Similarly, when agents are developing applications or collecting data, they can make use of databases. But once again databases were designed and built for people to use not AI agents. And once again they can be rethought for agents, which is what we did with our most recent launch: AgentDB.
Agents can (and do) produce 1000x more databases than people every day, so the process of spinning up and managing any database for an agent needs to be as easy and maintenance-free as possible. Most of the databases AI agents create will be short-lived after serving their initial purpose. But some databases will be used again and others still will be used regularly.
With this kind of volume costs can become an issue, so keeping that many databases available needs to be as cost effective as possible. Last but not least, the content of databases needs to work well as context for AI models so agents can use this data as part of their tasks.
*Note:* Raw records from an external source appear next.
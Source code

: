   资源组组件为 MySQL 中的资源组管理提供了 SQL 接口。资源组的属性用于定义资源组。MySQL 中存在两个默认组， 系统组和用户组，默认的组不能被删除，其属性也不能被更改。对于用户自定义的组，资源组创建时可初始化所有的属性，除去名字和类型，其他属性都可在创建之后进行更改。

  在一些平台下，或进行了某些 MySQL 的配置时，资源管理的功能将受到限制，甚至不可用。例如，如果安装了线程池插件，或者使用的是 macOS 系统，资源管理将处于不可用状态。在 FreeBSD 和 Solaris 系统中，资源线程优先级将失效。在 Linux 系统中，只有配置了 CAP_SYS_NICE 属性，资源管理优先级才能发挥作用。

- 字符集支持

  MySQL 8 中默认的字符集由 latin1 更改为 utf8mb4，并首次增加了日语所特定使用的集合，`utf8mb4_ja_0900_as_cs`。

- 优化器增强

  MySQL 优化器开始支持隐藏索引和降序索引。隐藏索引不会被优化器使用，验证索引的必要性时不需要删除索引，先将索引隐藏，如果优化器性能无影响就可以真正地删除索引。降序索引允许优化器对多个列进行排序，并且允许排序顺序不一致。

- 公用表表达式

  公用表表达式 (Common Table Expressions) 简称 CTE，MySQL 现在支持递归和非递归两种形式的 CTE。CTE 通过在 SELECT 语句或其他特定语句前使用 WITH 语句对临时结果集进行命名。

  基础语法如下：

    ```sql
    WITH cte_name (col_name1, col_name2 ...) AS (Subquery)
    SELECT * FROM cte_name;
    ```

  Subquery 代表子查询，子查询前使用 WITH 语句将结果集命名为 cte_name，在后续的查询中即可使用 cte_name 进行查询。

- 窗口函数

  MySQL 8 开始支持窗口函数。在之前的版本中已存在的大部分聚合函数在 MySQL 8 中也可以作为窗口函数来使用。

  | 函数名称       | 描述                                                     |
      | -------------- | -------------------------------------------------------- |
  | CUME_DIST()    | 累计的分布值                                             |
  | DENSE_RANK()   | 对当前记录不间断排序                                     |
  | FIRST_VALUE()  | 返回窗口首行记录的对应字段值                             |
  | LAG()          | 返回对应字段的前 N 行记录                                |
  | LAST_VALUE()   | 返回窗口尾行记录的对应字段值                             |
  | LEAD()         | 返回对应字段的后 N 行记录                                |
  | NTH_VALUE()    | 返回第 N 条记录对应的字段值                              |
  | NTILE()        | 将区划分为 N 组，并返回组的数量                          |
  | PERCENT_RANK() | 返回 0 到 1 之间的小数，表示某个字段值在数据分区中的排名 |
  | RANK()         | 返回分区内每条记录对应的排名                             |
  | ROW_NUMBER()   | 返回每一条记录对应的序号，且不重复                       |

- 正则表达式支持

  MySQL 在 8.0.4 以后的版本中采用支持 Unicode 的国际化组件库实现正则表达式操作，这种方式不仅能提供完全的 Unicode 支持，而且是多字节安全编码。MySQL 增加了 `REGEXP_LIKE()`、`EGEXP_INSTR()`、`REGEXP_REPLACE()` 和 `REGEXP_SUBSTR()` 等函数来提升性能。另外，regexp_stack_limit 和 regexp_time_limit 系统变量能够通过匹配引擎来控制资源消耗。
AgentDB is a database system designed around these considerations. With AgentDB, creating a database only requires a Universally Unique Identifier (UUID). There's no setup or configuration step. So whenever an AI agent decides it needs a database, it has one simply by creating a UUID. No forms or set-up wizards involved.
Databases in AgentDB are stored as files not hosted services requiring compute and maintenance. If an AI agent needs to query a database or append to it, it can. But if it never needs to access it again, the database is just a file. That means you're only paying for the cost of storage to keep it around and because AgentDB databases are just files, they scale. Meaning they can easily keep up with the scale of AI agents.
To make data within each AgentDB database easily accessible as context for AI models, every AgentDB account is also an MCP server. This makes the data portable across AI applications as long as they support MCP server connections (which most do).
Altogether this example illustrates how even the most fundamental software infrastructure systems, like databases, can be rethought for the age of AI. The AgentDB database system doesn't look like a hosted database as a service solution because it's not designed and built for database admins and back-end developers. It's built for today's thinking machines.
And as agents take on more computing tasks for people, it won't be the only software made with agents as first class users.